The Obama administration's latest spending plan calls for modest changes to the U.S. healthcare system but does little to incorporate sweeping moves called for Democrats' larger plan to increase access and cuts costs.

In releasing his fiscal 2011 budget on Monday, President Barack Obama said his proposal "includes funds to lay the groundwork for these reforms." Instead of dramatic action, the plan seeks to boost health information technology, cheaper generic drugs and certain Medicare payment changes.

The budget plan comes as efforts to pass sweeping healthcare reforms in Congress have stalled with little sign from Democratic leaders on when final legislation will move forward.

"This budget -- absent health reform -- will still leave a major gap in not only affordable coverage for many, many Americans, but makes very little change in the cost trajectory, which right now is just crushing families," as well as businesses and government, Department of Health and Human Services Secretary Kathleen Sebelius said. "We need both."

Reforming the nation's swelling $2.5 trillion healthcare system has been a top priority for Democrats in the last year, but talk of imminent change has quickly faded amid rising anxiety about the U.S. economy and the stinging loss of a Senate seat that cost Democrats the supermajority needed to break procedural hurdles in the chamber.

Democrats in the House of Representatives and the Senate have passed different versions of legislation that aims to expand access to health insurance for millions more Americans, but have so far been unable to agree on a final bill.

Obama and other Democratic leaders have vowed to press ahead but have faced gridlock after Republicans won a crucial Senate seat in Massachusetts long held by Democrats and as public concern rose about unemployment levels.

HEALTH SAVINGS

Administration budget officials, speaking on background, said while the health budget does not include specific health reform spending, it overall includes $150 billion in anticipated net savings over 10 years from the overhaul.

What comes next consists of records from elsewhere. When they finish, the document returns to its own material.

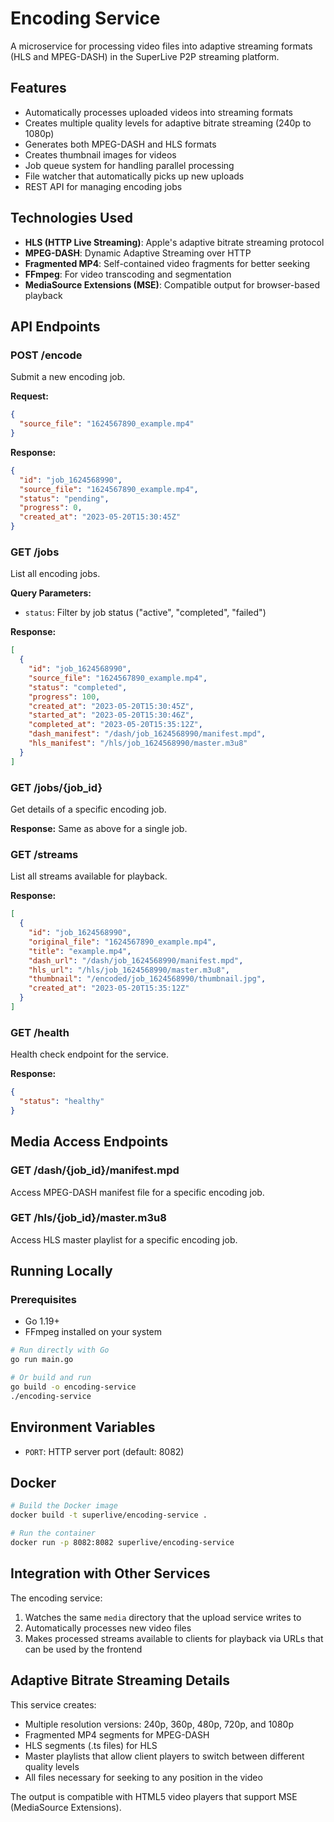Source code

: # Encoding Service

A microservice for processing video files into adaptive streaming formats (HLS and MPEG-DASH) in the SuperLive P2P streaming platform.

## Features

- Automatically processes uploaded videos into streaming formats
- Creates multiple quality levels for adaptive bitrate streaming (240p to 1080p)
- Generates both MPEG-DASH and HLS formats
- Creates thumbnail images for videos
- Job queue system for handling parallel processing
- File watcher that automatically picks up new uploads
- REST API for managing encoding jobs

## Technologies Used

- **HLS (HTTP Live Streaming)**: Apple's adaptive bitrate streaming protocol
- **MPEG-DASH**: Dynamic Adaptive Streaming over HTTP
- **Fragmented MP4**: Self-contained video fragments for better seeking
- **FFmpeg**: For video transcoding and segmentation
- **MediaSource Extensions (MSE)**: Compatible output for browser-based playback

## API Endpoints

### POST /encode

Submit a new encoding job.

**Request:**
```json
{
  "source_file": "1624567890_example.mp4"
}
```

**Response:**
```json
{
  "id": "job_1624568990",
  "source_file": "1624567890_example.mp4",
  "status": "pending",
  "progress": 0,
  "created_at": "2023-05-20T15:30:45Z"
}
```

### GET /jobs

List all encoding jobs.

**Query Parameters:**
- `status`: Filter by job status ("active", "completed", "failed")

**Response:**
```json
[
  {
    "id": "job_1624568990",
    "source_file": "1624567890_example.mp4",
    "status": "completed",
    "progress": 100,
    "created_at": "2023-05-20T15:30:45Z",
    "started_at": "2023-05-20T15:30:46Z",
    "completed_at": "2023-05-20T15:35:12Z",
    "dash_manifest": "/dash/job_1624568990/manifest.mpd",
    "hls_manifest": "/hls/job_1624568990/master.m3u8"
  }
]
```

### GET /jobs/{job_id}

Get details of a specific encoding job.

**Response:**
Same as above for a single job.

### GET /streams

List all streams available for playback.

**Response:**
```json
[
  {
    "id": "job_1624568990",
    "original_file": "1624567890_example.mp4",
    "title": "example.mp4",
    "dash_url": "/dash/job_1624568990/manifest.mpd",
    "hls_url": "/hls/job_1624568990/master.m3u8",
    "thumbnail": "/encoded/job_1624568990/thumbnail.jpg",
    "created_at": "2023-05-20T15:35:12Z"
  }
]
```

### GET /health

Health check endpoint for the service.

**Response:**
```json
{
  "status": "healthy"
}
```

## Media Access Endpoints

### GET /dash/{job_id}/manifest.mpd

Access MPEG-DASH manifest file for a specific encoding job.

### GET /hls/{job_id}/master.m3u8

Access HLS master playlist for a specific encoding job.

## Running Locally

### Prerequisites

- Go 1.19+
- FFmpeg installed on your system

```bash
# Run directly with Go
go run main.go

# Or build and run
go build -o encoding-service
./encoding-service
```

## Environment Variables

- `PORT`: HTTP server port (default: 8082)

## Docker

```bash
# Build the Docker image
docker build -t superlive/encoding-service .

# Run the container
docker run -p 8082:8082 superlive/encoding-service
```

## Integration with Other Services

The encoding service:
1. Watches the same `media` directory that the upload service writes to
2. Automatically processes new video files
3. Makes processed streams available to clients for playback via URLs that can be used by the frontend

## Adaptive Bitrate Streaming Details

This service creates:

- Multiple resolution versions: 240p, 360p, 480p, 720p, and 1080p
- Fragmented MP4 segments for MPEG-DASH
- HLS segments (.ts files) for HLS
- Master playlists that allow client players to switch between different quality levels
- All files necessary for seeking to any position in the video

The output is compatible with HTML5 video players that support MSE (MediaSource Extensions).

Senate Finance Committee Chairman Max Baucus, who helped shepherd a health reform bill through the Senate and whose committee oversees the massive Medicare and Medicaid government insurance programs, said he was "pleased to see that health reform is assumed to be part of" the budget.

Some Wall Street analysts also said Obama's plan appears to reflect the budget impacts of Congress' healthcare bills. Shares of healthcare insurance companies -- the biggest target of Democrats' reforms -- closed lower than the overall market.

The S&P Managed Health Care index of large health insurers closed nearly unchanged while the overall S&P index closed up 1.4 percent.

Specifically, Obama's plan seeks to reduce health costs through cheaper, generic medicines as well as limited steps to reform payments under the massive Medicare insurance program.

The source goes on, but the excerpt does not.